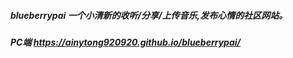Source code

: ##### blueberrypai  一个小清新的收听/分享/上传音乐,发布心情的社区网站。
##### PC端 https://ainytong920920.github.io/blueberrypai/

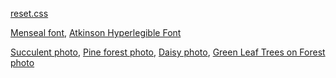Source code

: [reset.css](https://meyerweb.com/eric/tools/css/reset/)

[Menseal font](https://fontesk.com/menseal-typeface/), 
[Atkinson Hyperlegible Font](https://www.fontsquirrel.com/fonts/atkinson-hyperlegible)

[Succulent photo](https://www.pexels.com/photo/close-up-photo-of-succulent-plants-1868870/), 
[Pine forest photo](https://www.pexels.com/photo/green-pine-trees-1179229/), 
[Daisy photo](https://www.pexels.com/photo/photo-of-daisy-flowers-1477166/),
[Green Leaf Trees on Forest photo](https://www.pexels.com/photo/green-leaf-trees-on-forest-167698/)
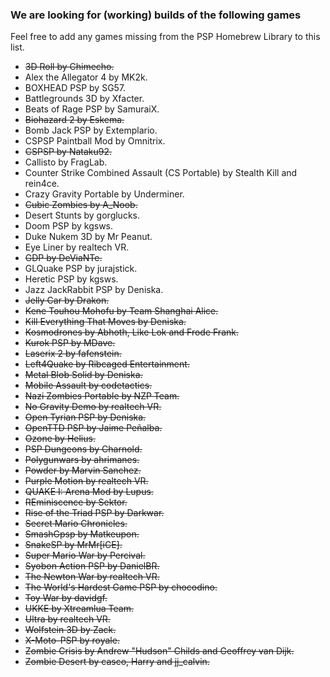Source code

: ### We are looking for (working) builds of the following games

Feel free to add any games missing from the PSP Homebrew Library to this list.

- <s>3D Roll by Chimecho.</s>
- Alex the Allegator 4 by MK2k.
- BOXHEAD PSP by SG57.
- Battlegrounds 3D by Xfacter.
- Beats of Rage PSP by SamuraiX.
- <s>Biohazard 2 by Eskema.</s>
- Bomb Jack PSP by Extemplario.
- CSPSP Paintball Mod by Omnitrix.
- <s>CSPSP by Nataku92.</s>
- Callisto by FragLab.
- Counter Strike Combined Assault (CS Portable) by Stealth Kill and rein4ce.
- Crazy Gravity Portable by Underminer.
- <s>Cubic Zombies by A_Noob.</s>
- Desert Stunts by gorglucks.
- Doom PSP by kgsws.
- Duke Nukem 3D by Mr Peanut.
- Eye Liner by realtech VR.
- <s>GDP by DeViaNTe.</s>
- GLQuake PSP by jurajstick.
- Heretic PSP by kgsws.
- Jazz JackRabbit PSP by Deniska.
- <s>Jelly Car by Drakon.</s>
- <s>Kene Touhou Mohofu by Team Shanghai Alice.<s>
- Kill Everything That Moves by Deniska.
- Kosmodrones by Abhoth, Like Lok and Frode Frank.
- <s>Kurok PSP by MDave.</s>
- Laserix 2 by fafenstein.
- <s>Left4Quake by Ribcaged Entertainment.</s>
- <s>Metal Blob Solid by Deniska.</s>
- <s>Mobile Assault by codetactics.</s>
- <s>Nazi Zombies Portable by NZP Team.</s>
- No Gravity Demo by realtech VR.
- <s>Open Tyrian PSP by Deniska.</s>
- <s>OpenTTD PSP by Jaime Peñalba.</s>
- Ozone by Helius.
- PSP Dungeons by Charnold.
- <s>Polygunwars by ahrimanes.</s>
- Powder by Marvin Sanchez.
- Purple Motion by realtech VR.
- QUAKE I: Arena Mod by Lupus.
- REminiscence by Sektor.
- Rise of the Triad PSP by Darkwar.
- Secret Mario Chronicles.
- SmashGpsp by Matkeupon.
- <s>SnakeSP by MrMr[iCE].</s>
- <s>Super Mario War by Percival.</s>
- Syobon Action PSP by DanielBR.
- The Newton War by realtech VR.
- The World's Hardest Game PSP by chocodino.
- Toy War by davidgf.
- UKKE by Xtreamlua Team.
- Ultra by realtech VR.
- Wolfstein 3D by Zack.
- X-Moto-PSP by royale.
- Zombie Crisis by Andrew "Hudson" Childs and Geoffrey van Dijk.
- <s>Zombie Desert by casco, Harry and jj_calvin.</s>
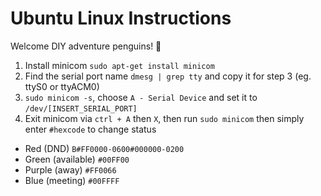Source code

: # Ubuntu Linux Instructions
Welcome DIY adventure penguins! 🐧
1. Install minicom `sudo apt-get install minicom`
2. Find the serial port name `dmesg | grep tty` and copy it for step 3 (eg. ttyS0 or ttyACM0)
3. `sudo minicom -s`, choose `A - Serial Device` and set it to `/dev/[INSERT_SERIAL_PORT]`
4. Exit minicom via `ctrl + A` then `X`, then run `sudo minicom` then simply enter `#hexcode` to change status
  - Red (DND) `B#FF0000-0600#000000-0200`
  - Green (available) `#00FF00`
  - Purple (away) `#FF0066`
  - Blue (meeting) `#00FFFF`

**WHAT YOU WILL DO**
All of the lines above should be printed exactly, minus the pictures.

**ANSWER BOX**
Source code

: ##### blueberrypai  一个小清新的收听/分享/上传音乐,发布心情的社区网站。
##### PC端 https://ainytong920920.github.io/blueberrypai/

Source code

: [reset.css](https://meyerweb.com/eric/tools/css/reset/)

[Menseal font](https://fontesk.com/menseal-typeface/), 
[Atkinson Hyperlegible Font](https://www.fontsquirrel.com/fonts/atkinson-hyperlegible)

[Succulent photo](https://www.pexels.com/photo/close-up-photo-of-succulent-plants-1868870/), 
[Pine forest photo](https://www.pexels.com/photo/green-pine-trees-1179229/), 
[Daisy photo](https://www.pexels.com/photo/photo-of-daisy-flowers-1477166/),
[Green Leaf Trees on Forest photo](https://www.pexels.com/photo/green-leaf-trees-on-forest-167698/)
Source code

: ### We are looking for (working) builds of the following games

Feel free to add any games missing from the PSP Homebrew Library to this list.

- <s>3D Roll by Chimecho.</s>
- Alex the Allegator 4 by MK2k.
- BOXHEAD PSP by SG57.
- Battlegrounds 3D by Xfacter.
- Beats of Rage PSP by SamuraiX.
- <s>Biohazard 2 by Eskema.</s>
- Bomb Jack PSP by Extemplario.
- CSPSP Paintball Mod by Omnitrix.
- <s>CSPSP by Nataku92.</s>
- Callisto by FragLab.
- Counter Strike Combined Assault (CS Portable) by Stealth Kill and rein4ce.
- Crazy Gravity Portable by Underminer.
- <s>Cubic Zombies by A_Noob.</s>
- Desert Stunts by gorglucks.
- Doom PSP by kgsws.
- Duke Nukem 3D by Mr Peanut.
- Eye Liner by realtech VR.
- <s>GDP by DeViaNTe.</s>
- GLQuake PSP by jurajstick.
- Heretic PSP by kgsws.
- Jazz JackRabbit PSP by Deniska.
- <s>Jelly Car by Drakon.</s>
- <s>Kene Touhou Mohofu by Team Shanghai Alice.<s>
- Kill Everything That Moves by Deniska.
- Kosmodrones by Abhoth, Like Lok and Frode Frank.
- <s>Kurok PSP by MDave.</s>
- Laserix 2 by fafenstein.
- <s>Left4Quake by Ribcaged Entertainment.</s>
- <s>Metal Blob Solid by Deniska.</s>
- <s>Mobile Assault by codetactics.</s>
- <s>Nazi Zombies Portable by NZP Team.</s>
- No Gravity Demo by realtech VR.
- <s>Open Tyrian PSP by Deniska.</s>
- <s>OpenTTD PSP by Jaime Peñalba.</s>
- Ozone by Helius.
- PSP Dungeons by Charnold.
- <s>Polygunwars by ahrimanes.</s>
- Powder by Marvin Sanchez.
- Purple Motion by realtech VR.
- QUAKE I: Arena Mod by Lupus.
- REminiscence by Sektor.
- Rise of the Triad PSP by Darkwar.
- Secret Mario Chronicles.
- SmashGpsp by Matkeupon.
- <s>SnakeSP by MrMr[iCE].</s>
- <s>Super Mario War by Percival.</s>
- Syobon Action PSP by DanielBR.
- The Newton War by realtech VR.
- The World's Hardest Game PSP by chocodino.
- Toy War by davidgf.
- UKKE by Xtreamlua Team.
- Ultra by realtech VR.
- Wolfstein 3D by Zack.
- X-Moto-PSP by royale.
- Zombie Crisis by Andrew "Hudson" Childs and Geoffrey van Dijk.
- <s>Zombie Desert by casco, Harry and jj_calvin.</s>
Source code

: # Ubuntu Linux Instructions
Welcome DIY adventure penguins! 🐧
1. Install minicom `sudo apt-get install minicom`
2. Find the serial port name `dmesg | grep tty` and copy it for step 3 (eg. ttyS0 or ttyACM0)
3. `sudo minicom -s`, choose `A - Serial Device` and set it to `/dev/[INSERT_SERIAL_PORT]`
4. Exit minicom via `ctrl + A` then `X`, then run `sudo minicom` then simply enter `#hexcode` to change status
  - Red (DND) `B#FF0000-0600#000000-0200`
  - Green (available) `#00FF00`
  - Purple (away) `#FF0066`
  - Blue (meeting) `#00FFFF`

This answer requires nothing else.